LibreNMS stop pushing alerts via Transport

Tags: #<Tag:0x00007fdb78fb00d0>

HI Team,

I am using distributed poller setup with two pollers and Database servers running in Galera Cluster.

./validate.php

Component Version
LibreNMS 1.69-1-gbc02ab3f6
DB Schema 2020_07_27_00522_alter_devices_snmp_algo_columns (188)
PHP 7.2.24-0ubuntu0.18.04.6
Python 3.6.9
MySQL 10.1.47-MariaDB-0ubuntu0.18.04.1
RRDTool 1.7.0
SNMP NET-SNMP 5.7.3
OpenSSL

====================================

[OK] Composer Version: 1.10.22
[OK] Dependencies up-to-date.
[OK] Database connection successful
[OK] Database schema correct
[WARN] PHP version 7.3 is the minimum supported version as of November, 2020. We recommend you update PHP to a supported version (7.4 suggested) to continue to receive updates. If you do not update PHP, LibreNMS will continue to function but stop receiving bug fixes and updates.
[WARN] Your install is over 24 hours out of date, last update: Tue, 03 Nov 2020 01:56:49 +0000
[FIX]:
Make sure your daily.sh cron is running and run ./daily.sh by hand to see if there are any errors.
[WARN] Your local git branch is not master, this will prevent automatic updates.
[FIX]:
You can switch back to master with git checkout master


Issue

From yesterday, our Librenms stop sending alerts via Slack. I have tested Alert Transports and I do receive test alerts. I have also tried running ./alert.php but don’t get an output. However, when i add debug to it, it only shows the following

DEBUG!
SQL[update cache_locks set owner = ?, expiration = ? where key = ? and (owner = ? or expiration <= ?) [“BNcin1MMPQPHO9AE”,1619730704,“laravel_cachealerts”,“BNcin1MMPQPHO9AE”,1619644304] 0.48ms]

======================

I have also tested both test-alert.php and when i run it, I do receive alerts in my slack channels.
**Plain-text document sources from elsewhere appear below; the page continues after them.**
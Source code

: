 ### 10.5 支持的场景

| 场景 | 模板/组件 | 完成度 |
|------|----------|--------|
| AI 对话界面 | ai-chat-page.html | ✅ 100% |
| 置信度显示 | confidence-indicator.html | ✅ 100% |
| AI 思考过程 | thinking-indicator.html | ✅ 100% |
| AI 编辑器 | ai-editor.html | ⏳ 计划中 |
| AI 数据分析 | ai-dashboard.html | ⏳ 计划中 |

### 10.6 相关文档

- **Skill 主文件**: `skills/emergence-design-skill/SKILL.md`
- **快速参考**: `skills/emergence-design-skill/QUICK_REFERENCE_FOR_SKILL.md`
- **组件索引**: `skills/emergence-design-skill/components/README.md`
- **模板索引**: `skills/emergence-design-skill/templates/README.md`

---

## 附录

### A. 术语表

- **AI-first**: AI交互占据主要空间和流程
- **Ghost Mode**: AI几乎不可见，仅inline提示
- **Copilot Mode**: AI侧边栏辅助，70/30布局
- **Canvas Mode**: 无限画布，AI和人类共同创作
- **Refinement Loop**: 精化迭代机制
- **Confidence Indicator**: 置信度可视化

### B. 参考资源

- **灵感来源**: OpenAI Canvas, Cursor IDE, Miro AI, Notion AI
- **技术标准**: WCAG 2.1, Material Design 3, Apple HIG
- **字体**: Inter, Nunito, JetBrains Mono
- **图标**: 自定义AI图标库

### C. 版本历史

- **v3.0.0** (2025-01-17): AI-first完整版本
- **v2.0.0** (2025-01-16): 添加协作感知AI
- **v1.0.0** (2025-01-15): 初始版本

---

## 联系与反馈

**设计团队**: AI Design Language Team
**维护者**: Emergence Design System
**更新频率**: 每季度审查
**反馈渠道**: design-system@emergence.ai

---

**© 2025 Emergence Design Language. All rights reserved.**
In addition to that I have also tested “test-template.php” and the following is the output of that command

SQL[select * from devices where hostname = ? limit 1 [“10.1.96.196”] 0.75ms]
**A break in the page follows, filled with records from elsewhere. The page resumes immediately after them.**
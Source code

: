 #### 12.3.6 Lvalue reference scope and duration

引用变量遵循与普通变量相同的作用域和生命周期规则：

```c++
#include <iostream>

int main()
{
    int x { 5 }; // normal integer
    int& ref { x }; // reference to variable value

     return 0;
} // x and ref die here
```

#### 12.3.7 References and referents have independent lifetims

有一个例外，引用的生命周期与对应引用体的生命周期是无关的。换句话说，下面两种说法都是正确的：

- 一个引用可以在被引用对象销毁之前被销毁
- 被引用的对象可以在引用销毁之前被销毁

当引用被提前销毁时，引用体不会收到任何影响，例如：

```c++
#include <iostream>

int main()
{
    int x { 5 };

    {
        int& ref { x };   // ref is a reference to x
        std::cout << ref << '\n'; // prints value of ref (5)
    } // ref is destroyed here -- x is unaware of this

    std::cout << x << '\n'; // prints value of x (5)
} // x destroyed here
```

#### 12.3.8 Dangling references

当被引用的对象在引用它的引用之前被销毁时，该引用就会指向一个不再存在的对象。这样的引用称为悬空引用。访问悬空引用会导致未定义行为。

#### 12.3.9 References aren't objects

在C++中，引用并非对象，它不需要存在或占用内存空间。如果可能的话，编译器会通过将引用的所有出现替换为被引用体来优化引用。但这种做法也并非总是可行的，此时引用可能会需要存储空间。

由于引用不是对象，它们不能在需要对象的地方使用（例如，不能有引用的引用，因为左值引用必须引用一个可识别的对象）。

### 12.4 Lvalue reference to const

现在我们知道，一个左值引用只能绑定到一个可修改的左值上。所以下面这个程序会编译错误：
SQL[SELECT alerts.id, alerts.alerted, alerts.device_id, alerts.rule_id, alerts.state, alerts.note, alerts.info FROM alerts WHERE alerts.device_id=358 && alerts.rule_id=76 [] 0.49ms]

SQL[SELECT alert_log.id,alert_log.rule_id,alert_log.device_id,alert_log.state,alert_log.details,alert_log.time_logged,alert_rules.rule,alert_rules.severity,alert_rules.extra,alert_rules.name,alert_rules.query,alert_rules.builder,alert_rules.proc FROM alert_log,alert_rules WHERE alert_log.rule_id = alert_rules.id && alert_log.device_id = ? && alert_log.rule_id = ? && alert_rules.disabled = 0 ORDER BY alert_log.id DESC LIMIT 1 [358,76] 0.46ms]
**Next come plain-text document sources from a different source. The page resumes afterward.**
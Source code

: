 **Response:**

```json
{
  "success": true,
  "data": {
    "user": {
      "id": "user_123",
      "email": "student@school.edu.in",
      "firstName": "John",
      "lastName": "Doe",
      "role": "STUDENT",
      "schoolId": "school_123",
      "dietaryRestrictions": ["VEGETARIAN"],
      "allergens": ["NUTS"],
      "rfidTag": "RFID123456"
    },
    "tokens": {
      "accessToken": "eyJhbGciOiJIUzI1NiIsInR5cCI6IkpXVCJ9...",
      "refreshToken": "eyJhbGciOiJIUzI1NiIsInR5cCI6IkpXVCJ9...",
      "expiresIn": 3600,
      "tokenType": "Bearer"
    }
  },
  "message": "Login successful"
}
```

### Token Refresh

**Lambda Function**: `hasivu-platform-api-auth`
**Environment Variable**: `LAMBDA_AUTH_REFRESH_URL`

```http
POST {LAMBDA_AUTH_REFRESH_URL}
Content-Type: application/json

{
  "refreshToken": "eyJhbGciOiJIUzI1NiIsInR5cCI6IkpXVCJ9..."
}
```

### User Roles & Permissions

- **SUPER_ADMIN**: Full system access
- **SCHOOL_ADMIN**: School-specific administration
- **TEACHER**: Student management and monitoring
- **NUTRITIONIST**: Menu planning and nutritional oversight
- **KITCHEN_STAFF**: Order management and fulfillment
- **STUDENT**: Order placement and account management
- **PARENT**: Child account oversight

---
SQL[SELECT DISTINCT a.* FROM alert_rules a
LEFT JOIN alert_device_map d ON a.id=d.rule_id AND (a.invert_map = 0 OR a.invert_map = 1 AND d.device_id = ?)
LEFT JOIN alert_group_map g ON a.id=g.rule_id AND (a.invert_map = 0 OR a.invert_map = 1 AND g.group_id IN (SELECT DISTINCT device_group_id FROM device_group_device WHERE device_id = ?))
LEFT JOIN alert_location_map l ON a.id=l.rule_id AND (a.invert_map = 0 OR a.invert_map = 1 AND l.location_id IN (SELECT DISTINCT location_id FROM devices WHERE device_id = ?))
LEFT JOIN device_group_device dg ON g.group_id=dg.device_group_id AND dg.device_id = ?
WHERE a.disabled = 0 AND (
(d.device_id IS NULL AND g.group_id IS NULL)
OR (a.invert_map = 0 AND (d.device_id=? OR dg.device_id=?))
OR (a.invert_map = 1 AND (d.device_id != ? OR d.device_id IS NULL) AND (dg.device_id != ? OR dg.device_id IS NULL))
) [358,358,358,358,358,358,358,358] 0.63ms]

SQL[SELECT hostname, sysName, sysDescr, sysContact, os, type, ip, hardware, version, purpose, notes, uptime, status, status_reason, locations.location FROM devices LEFT JOIN locations ON locations.id = devices.location_id WHERE device_id = ? [358] 0.44ms]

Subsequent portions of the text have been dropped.